=== Your assignment ===
In the data below, find every line with the word "based" and copy it out.

=== Information supplied ===
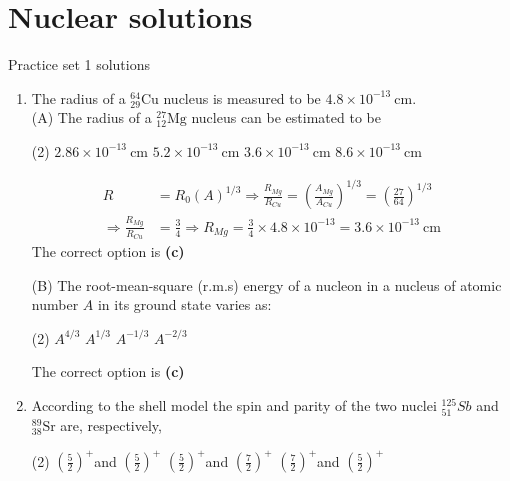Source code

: \chapter{Nuclear solutions}
\begin{abox}
	Practice set 1 solutions
	\end{abox}
\begin{enumerate}
	\item The radius of a ${ }_{29}^{64} \mathrm{Cu}$ nucleus is measured to be $4.8 \times 10^{-13} \mathrm{~cm}$.
	{}\\
(A) The radius of a ${ }_{12}^{27} \mathrm{Mg}$ nucleus can be estimated to be
\begin{tasks}(2)
	\task[\textbf{A.}] $2.86 \times 10^{-13} \mathrm{~cm}$
	\task[\textbf{B.}]$5.2 \times 10^{-13} \mathrm{~cm}$
	\task[\textbf{C.}] $3.6 \times 10^{-13} \mathrm{~cm}$
	\task[\textbf{D.}]$8.6 \times 10^{-13} \mathrm{~cm}$
\end{tasks}
\begin{answer}
\begin{align*}
R&=R_{0}(A)^{1 / 3} \Rightarrow \frac{R_{M g}}{R_{C u}}=\left(\frac{A_{M g}}{A_{C u}}\right)^{1 / 3}=\left(\frac{27}{64}\right)^{1 / 3}\\
\Rightarrow \frac{R_{M g}}{R_{C u}}&=\frac{3}{4} \Rightarrow R_{M g}=\frac{3}{4} \times 4.8 \times 10^{-13}=3.6 \times 10^{-13} \mathrm{~cm}
\end{align*}
The correct option is \textbf{(c)}	
\end{answer}
(B) The root-mean-square (r.m.s) energy of a nucleon in a nucleus of atomic number $A$ in its ground state varies as:
\begin{tasks}(2)
	\task[\textbf{A.}] $A^{4 / 3}$
	\task[\textbf{B.}]$A^{1 / 3}$
	\task[\textbf{C.}] $A^{-1 / 3}$
	\task[\textbf{D.}] $A^{-2 / 3}$
\end{tasks}
\begin{answer}
	The correct option is \textbf{(c)}
\end{answer}
	\item According to the shell model the spin and parity of the two nuclei ${ }_{51}^{125} S b$ and ${ }_{38}^{89} \mathrm{Sr}$ are, respectively,
	{}\\
\begin{tasks}(2)
	\task[\textbf{A.}] $\left(\frac{5}{2}\right)^{+}$and $\left(\frac{5}{2}\right)^{+}$
	\task[\textbf{B.}]$\left(\frac{5}{2}\right)^{+}$and $\left(\frac{7}{2}\right)^{+}$
	\task[\textbf{C.}]$\left(\frac{7}{2}\right)^{+}$and $\left(\frac{5}{2}\right)^{+}$

\end{tasks}
\end{enumerate}
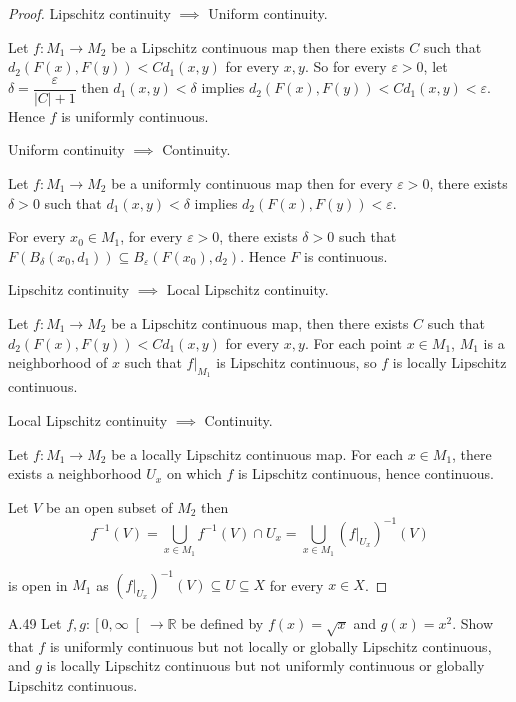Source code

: \begin{proof}
    Lipschitz continuity \( \implies \) Uniform continuity.

    Let \( f: M_{1} \to M_{2} \) be a Lipschitz continuous map then there exists \( C \) such that \( d_{2}(F(x), F(y)) < C d_{1}(x, y) \) for every \( x, y \). So for every \( \varepsilon > 0 \), let \( \delta = \dfrac{\varepsilon}{\left\vert C \right\vert + 1} \) then \( d_{1}(x, y) < \delta \) implies \( d_{2}(F(x), F(y)) < C d_{1}(x, y) < \varepsilon \). Hence \( f \) is uniformly continuous.

    Uniform continuity \( \implies \) Continuity.

    Let \( f: M_{1} \to M_{2} \) be a uniformly continuous map then for every \( \varepsilon > 0 \), there exists \( \delta > 0 \) such that \( d_{1}(x, y) < \delta \) implies \( d_{2}(F(x), F(y)) < \varepsilon \).

    For every \( x_{0} \in M_{1} \), for every \( \varepsilon > 0 \), there exists \( \delta > 0 \) such that \( F(B_{\delta}(x_{0}, d_{1})) \subseteq B_{\varepsilon}(F(x_{0}), d_{2}) \). Hence \( F \) is continuous.

    Lipschitz continuity \( \implies \) Local Lipschitz continuity.

    Let \( f: M_{1} \to M_{2} \) be a Lipschitz continuous map, then there exists \( C \) such that \( d_{2}(F(x), F(y)) < C d_{1}(x, y) \) for every \( x, y \). For each point \( x \in M_{1} \), \( M_{1} \) is a neighborhood of \( x \) such that \( f\vert_{M_{1}} \) is Lipschitz continuous, so \( f \) is locally Lipschitz continuous.

    Local Lipschitz continuity \( \implies \) Continuity.

    Let \( f: M_{1} \to M_{2} \) be a locally Lipschitz continuous map. For each \( x \in M_{1} \), there exists a neighborhood \( U_{x} \) on which \( f \) is Lipschitz continuous, hence continuous.

    Let \( V \) be an open subset of \( M_{2} \) then
    \[
        f^{-1}(V) = \bigcup_{x \in M_{1}} f^{-1}(V) \cap U_{x} = \bigcup_{x \in M_{1}} {(f\vert_{U_{x}})}^{-1}(V)
    \]

    is open in \( M_{1} \) as \( {(f\vert_{U_{x}})}^{-1}(V) \subseteq U \subseteq X \) for every \( x \in X \).
\end{proof}

\begin{exercise}{A.49}
    Let \( f, g: \left\lbrack 0, \infty \right\lbrack \to \mathbb{R} \) be defined by \( f(x) = \sqrt{x} \) and \( g(x) = x^{2} \). Show that \( f \) is uniformly continuous but not locally or globally Lipschitz continuous, and \( g \) is locally Lipschitz continuous but not uniformly continuous or globally Lipschitz continuous.
\end{exercise}

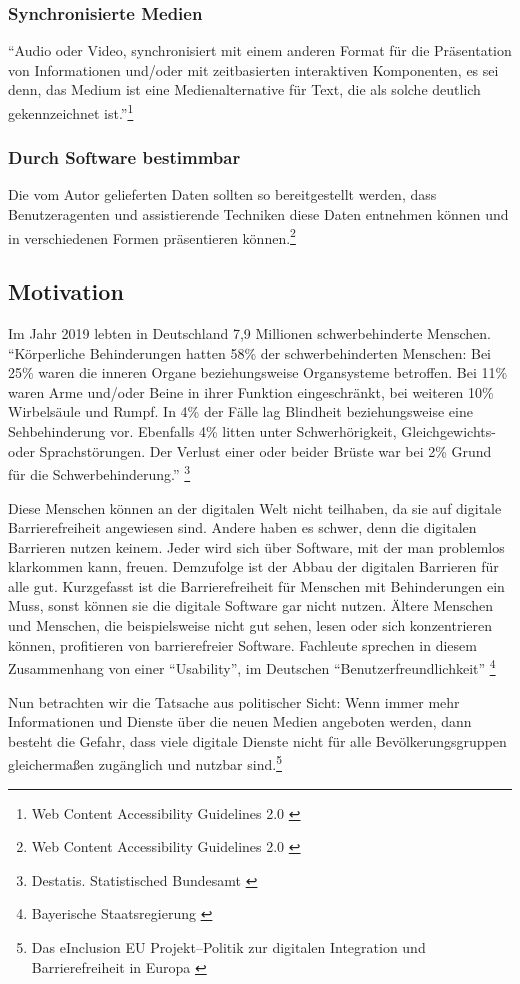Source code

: \subsubsection{Synchronisierte Medien}
"`Audio oder Video, synchronisiert mit einem anderen Format für die Präsentation von Informationen und/oder mit zeitbasierten interaktiven 
Komponenten, es sei denn, das Medium ist eine Medienalternative für Text, die als solche deutlich gekennzeichnet 
ist."'\footnote{Web Content Accessibility Guidelines 2.0 \cite{WCAG2.0}}

\subsubsection{Durch Software bestimmbar}
Die vom Autor gelieferten Daten sollten so bereitgestellt werden, dass Benutzeragenten und assistierende Techniken diese Daten entnehmen können und in verschiedenen
Formen präsentieren können.\footnote{Web Content Accessibility Guidelines 2.0 \cite{WCAG2.0}}

\subsection{Motivation}
\label{subsec: Motivation}

Im Jahr 2019 lebten in Deutschland 7,9 Millionen schwerbehinderte Menschen. "`Körperliche Behinderungen hatten 58\% der schwerbehinderten Menschen: Bei 25\% waren die inneren Organe beziehungsweise Organsysteme betroffen. Bei 11\% waren Arme und/oder Beine in ihrer Funktion eingeschränkt, bei weiteren 10\% Wirbelsäule und Rumpf. In 4\% der Fälle lag Blindheit beziehungsweise eine Sehbehinderung vor. Ebenfalls 4\% litten unter Schwerhörigkeit, Gleichgewichts- oder Sprachstörungen. Der Verlust einer oder beider Brüste war bei 2\% Grund für die Schwerbehinderung."' \footnote{Destatis. Statistisched Bundesamt \cite{DESTATIS}}

Diese Menschen können an der digitalen Welt nicht teilhaben, da sie auf digitale Barrierefreiheit angewiesen sind. Andere haben es schwer, denn die digitalen Barrieren nutzen keinem. Jeder wird sich über Software, mit der man problemlos klarkommen kann, freuen. Demzufolge ist der Abbau der digitalen Barrieren für alle gut. Kurzgefasst ist die Barrierefreiheit für Menschen mit Behinderungen ein Muss, sonst können sie die digitale Software gar nicht nutzen. Ältere Menschen und Menschen, die beispielsweise nicht gut sehen, lesen oder sich konzentrieren können, profitieren von barrierefreier Software. Fachleute sprechen in diesem Zusammenhang von einer "`Usability"', im Deutschen "`Benutzerfreundlichkeit"' \footnote{Bayerische Staatsregierung \cite{BS}}

Nun betrachten wir die Tatsache aus politischer Sicht: Wenn immer mehr Informationen und Dienste über die neuen Medien angeboten werden, dann besteht die Gefahr, dass viele digitale Dienste nicht für alle Bevölkerungsgruppen gleichermaßen zugänglich und nutzbar sind.\footnote{Das eInclusion EU Projekt--Politik zur digitalen Integration und Barrierefreiheit in Europa \cite{redingeinclusion}}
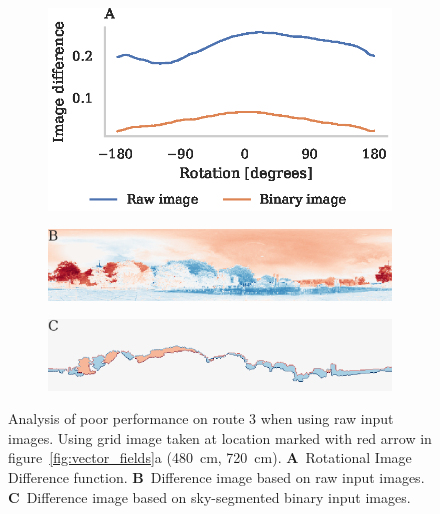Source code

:\documentclass[letterpaper]{article}
\begin{document}
\begin{figure}[t]
    \begin{subfigure}[b]{\columnwidth}
        \includegraphics[width=\columnwidth]{figures/route3_ridf.eps}
    \end{subfigure}
    \begin{subfigure}[b]{\columnwidth}
        \includegraphics[width=\columnwidth]{figures/route3_unwrapped_image_diff.png}
    \end{subfigure}
    \begin{subfigure}[b]{\columnwidth}
        \includegraphics[width=\columnwidth]{figures/route3_mask_image_diff.png}
    \end{subfigure}
    \caption{Analysis of poor performance on route 3 when using raw input images.
    Using grid image taken at location marked with red arrow in figure~\ref{fig:vector_fields}a (\SI{480}{\centi\metre}, \SI{720}{\centi\metre}).
    \textbf{A}~Rotational Image Difference function.
    \textbf{B}~Difference image based on raw input images.
    \textbf{C}~Difference image based on sky-segmented binary input images.}
    \label{fig:light_level}
\end{figure}
\end{document}
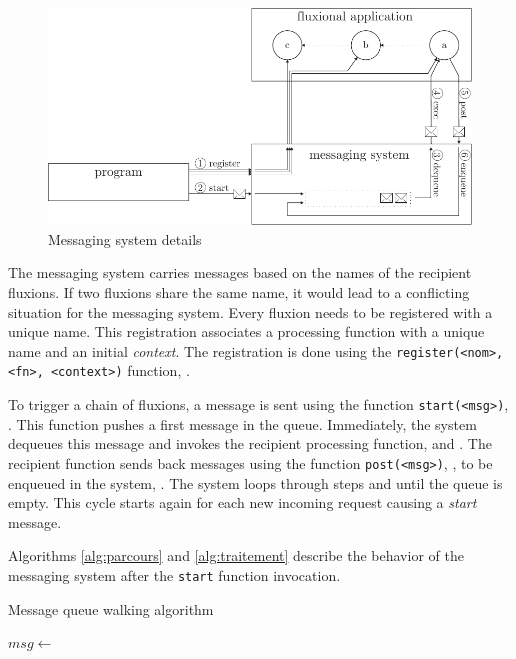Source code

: \begin{figure}[h!]
  \includegraphics[width=\linewidth]{ressources/schema-message.pdf}
  \caption{Messaging system details}
  \label{fig:MesSys}
\end{figure}

The messaging system carries messages based on the names of the recipient fluxions.
If two fluxions share the same name, it would lead to a conflicting situation for the messaging system.
Every fluxion needs to be registered with a unique name.
This registration associates a processing function with a unique name and an initial \textit{context}.
The registration is done using the \texttt{register(<nom>, <fn>, <context>)} function, .

To trigger a chain of fluxions, a message is sent using the function \texttt{start(<msg>)}, .
This function pushes a first message in the queue.
Immediately, the system dequeues this message and invokes the recipient processing function,  and .
The recipient function sends back messages using the function \texttt{post(<msg>)}, , to be enqueued in the system, .
The system loops through steps  and  until the queue is empty.
This cycle starts again for each new incoming request causing a \textit{start} message.

Algorithms \ref{alg:parcours} and \ref{alg:traitement} describe the behavior of the messaging system after the \texttt{start} function invocation.

\begin{algorithm}
\caption{Message queue walking algorithm}
\label{alg:parcours}
\begin{algorithmic}
\State $msg \gets$  
\State {}
\EndWhile
\EndFunction
\end{algorithmic}
\end{algorithm}

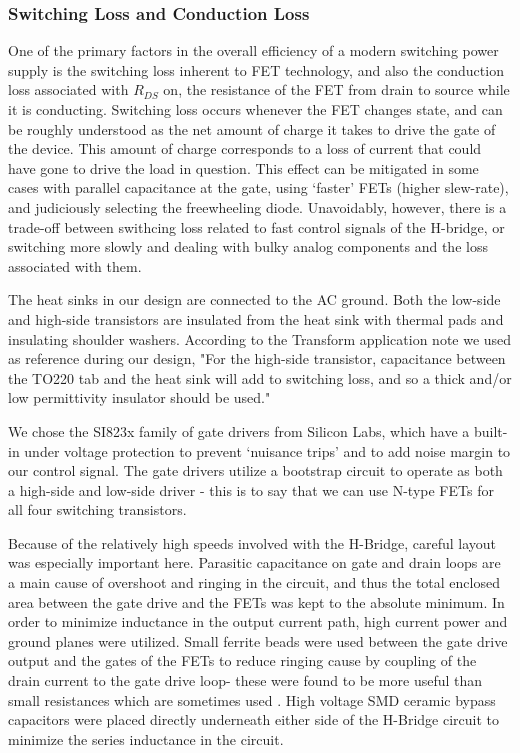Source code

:\subsubsection{Switching Loss and Conduction Loss}
One of the primary factors in the overall efficiency of a modern switching power supply is the switching loss inherent to FET technology, and also the conduction loss associated with $R_{DS}$ on, the resistance of the FET from drain to source while it is conducting. Switching loss occurs whenever the FET changes state, and can be roughly understood as the net amount of charge it takes to drive the gate of the device. This amount of charge corresponds to a loss of current that could have gone to drive the load in question. This effect can be mitigated in some cases with parallel capacitance at the gate, using `faster' FETs (higher slew-rate), and judiciously selecting the freewheeling diode\cite{switchingLoss}. Unavoidably, however, there is a trade-off between swithcing loss related to fast control signals of the H-bridge, or switching more slowly and dealing with bulky analog components and the loss associated with them. 

The heat sinks in our design are connected to the AC ground. Both the low-side and high-side transistors are insulated from the heat sink with thermal pads and insulating shoulder washers. According to the Transform application note we used as reference during our design, "For the high-side transistor, capacitance between the TO220 tab and the heat sink will add to switching loss, and so a thick and/or low permittivity insulator should be used."\cite{transphorm}

We chose the SI823x family of gate drivers from Silicon Labs, which have a built-in under voltage protection to prevent `nuisance trips' and to add noise margin to our control signal. The gate drivers utilize a bootstrap circuit to operate as both a high-side and low-side driver - this is to say that we can use N-type FETs for all four switching transistors. 

Because of the relatively high speeds involved with the H-Bridge, careful layout was especially important here. Parasitic capacitance on gate and drain loops are a main cause of overshoot and ringing in the circuit, and thus the total enclosed area between the gate drive and the FETs was kept to the absolute minimum. In order to minimize inductance in the output current path, high current power and ground planes were utilized. Small ferrite beads were used between the gate drive output and the gates of the FETs to reduce ringing cause by coupling of the drain current to the gate drive loop- these were found to be more useful than small resistances which are sometimes used \cite{transphorm}. High voltage SMD ceramic bypass capacitors were placed directly underneath either side of the H-Bridge circuit to minimize the series inductance in the circuit. 
  
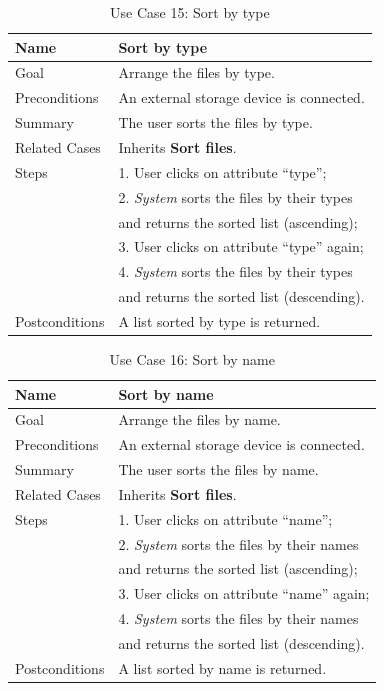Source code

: \begin{table}[h!]
\centering
\begin{tabular}{|l|l|}
\hline
Name & Sort by type\\ \hline
Goal & Arrange the files by type.\\ \hline
Preconditions & An external storage device is connected. \\ \hline
Summary & The user sorts the files by type.\\ \hline
Related Cases & Inherits \textbf{Sort files}. \\ \hline
Steps &  1. User clicks on attribute ``type''; \\
      &  2. \textit{System} sorts the files by their types 
      \\ & and returns the sorted list (ascending); \\
      &  3. User clicks on attribute ``type'' again; \\
      &  4. \textit{System} sorts the files by their types
      \\ & and returns the sorted list (descending).
        \\ \hline
Postconditions & A list sorted by type is returned.
\\ \hline
\end{tabular}
\caption{Use Case 15: Sort by type}
\label{tab:UC15}
\end{table}

\begin{table}[h!]
\centering
\begin{tabular}{|l|l|}
\hline
Name & Sort by name\\ \hline
Goal & Arrange the files by name.\\ \hline
Preconditions & An external storage device is connected. \\ \hline
Summary & The user sorts the files by name.\\ \hline
Related Cases & Inherits \textbf{Sort files}. \\ \hline
Steps &  1. User clicks on attribute ``name''; \\
      &  2. \textit{System} sorts the files by their names
      \\ & and returns the sorted list (ascending); \\
      &  3. User clicks on attribute ``name'' again; \\
      &  4. \textit{System} sorts the files by their names
      \\ & and returns the sorted list (descending).
        \\ \hline
Postconditions & A list sorted by name is returned.
\\ \hline
\end{tabular}
\caption{Use Case 16: Sort by name}
\label{tab:UC16}
\end{table}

=== Exercise answer ===
    \textbf{B}~Difference image based on raw input images.
    \textbf{C}~Difference image based on sky-segmented binary input images.}
The messaging system carries messages based on the names of the recipient fluxions.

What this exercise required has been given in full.